Any future business rates reform must not push farm businesses over the edge, rural financial experts urge the government.
It follows the recent publication of the UK Parliament’s report on the consultation on business rates in England and Wales.
Published on 31 October, it comes to a non-committal conclusion calling instead for another consultation so that further thinking can be developed.
It states: “The government should take a deeper and more holistic look at possible alternatives that would keep the benefits that business rates offer, being a secure and reliable source of revenue, whilst addressing the weaknesses.
“It should prepare a consultation in time for the next Spring Statement to identify potential alternatives to business rates with a view to subsequently carrying out a detailed evaluation of viable options.”
But accountancy firm Saffery Champness says any changes to business rates could have 'significant implications' for the rural sector.
Whilst agricultural land and buildings have historically been exempt from business rates, there has been a steady move by many farming enterprises into other areas and revenue streams.
These includes renewables, tourism, farm shops, visitor attractions, and furnished holiday accommodation, for example.
Martyn Dobinson, partner at Saffery Champness, says: “Such moves increase the overall exposure of land-based business to business rates, notwithstanding that such diversification also creates opportunity for increased rural employment.
“It would be counter-productive if the future regime for business rates acted as a disincentive for diversification.

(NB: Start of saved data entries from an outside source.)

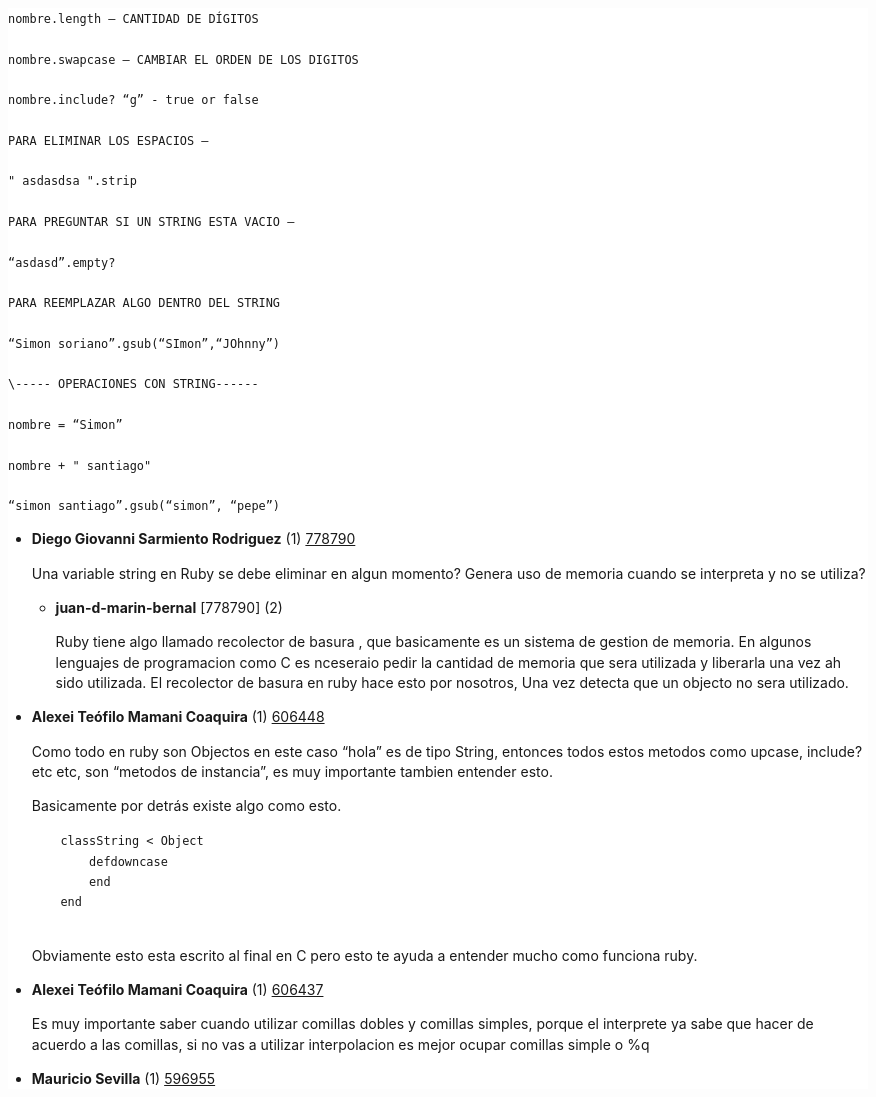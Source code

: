 	nombre.length – CANTIDAD DE DÍGITOS
	
	nombre.swapcase – CAMBIAR EL ORDEN DE LOS DIGITOS
	
	nombre.include? “g” - true or false
	
	PARA ELIMINAR LOS ESPACIOS —
	
	" asdasdsa ".strip
	
	PARA PREGUNTAR SI UN STRING ESTA VACIO –
	
	“asdasd”.empty?
	
	PARA REEMPLAZAR ALGO DENTRO DEL STRING
	
	“Simon soriano”.gsub(“SImon”,“JOhnny”)
	
	\----- OPERACIONES CON STRING------
	
	nombre = “Simon”
	
	nombre + " santiago"
	
	“simon santiago”.gsub(“simon”, “pepe”)

* **Diego Giovanni Sarmiento Rodriguez** (1) [778790](https://platzi.com/comentario/778790/) 

	Una variable string en Ruby se debe eliminar en algun momento? Genera uso de memoria cuando se interpreta y no se utiliza?

	* **juan-d-marin-bernal** [778790] (2)

		Ruby tiene algo llamado recolector de basura , que basicamente es un sistema de gestion de memoria. En algunos lenguajes de programacion como C es nceseraio pedir la cantidad de memoria que sera utilizada y liberarla una vez ah sido utilizada. El recolector de basura en ruby hace esto por nosotros, Una vez detecta que un objecto no sera utilizado.

* **Alexei Teófilo Mamani Coaquira** (1) [606448](https://platzi.com/comentario/606448/) 

	Como todo en ruby son Objectos en este caso “hola” es de tipo String, entonces todos estos metodos como upcase, include? etc etc, son “metodos de instancia”, es muy importante tambien entender esto.
	
	Basicamente por detrás existe algo como esto.
	``` 
	    classString < Object
	    	defdowncase
	    	end
	    end
	    
	```
	
	Obviamente esto esta escrito al final en C pero esto te ayuda a entender mucho como funciona ruby.

* **Alexei Teófilo Mamani Coaquira** (1) [606437](https://platzi.com/comentario/606437/) 

	Es muy importante saber cuando utilizar comillas dobles y comillas simples, porque el interprete ya sabe que hacer de acuerdo a las comillas, si no vas a utilizar interpolacion es mejor ocupar comillas simple o %q

* **Mauricio Sevilla** (1) [596955](https://platzi.com/comentario/596955/)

“It would be helpful also to clarify whether any future relief for small business will separate businesses under the same ownership, or whether those businesses under common ownership will be aggregated.”
There are questions still to be answered both on business rates and the suggestion of Land Value Tax as an alternative, which has been flagged up again in this consultation.
And as the agricultural sector faces up to future trading challenges resulting from Brexit, and the transition away from BPS, many rural businesses are already under increased pressure.
“It would be a travesty for a new business rates structure, whether it includes agricultural land and buildings or not, to push them over the edge,” Mr Dobinson says.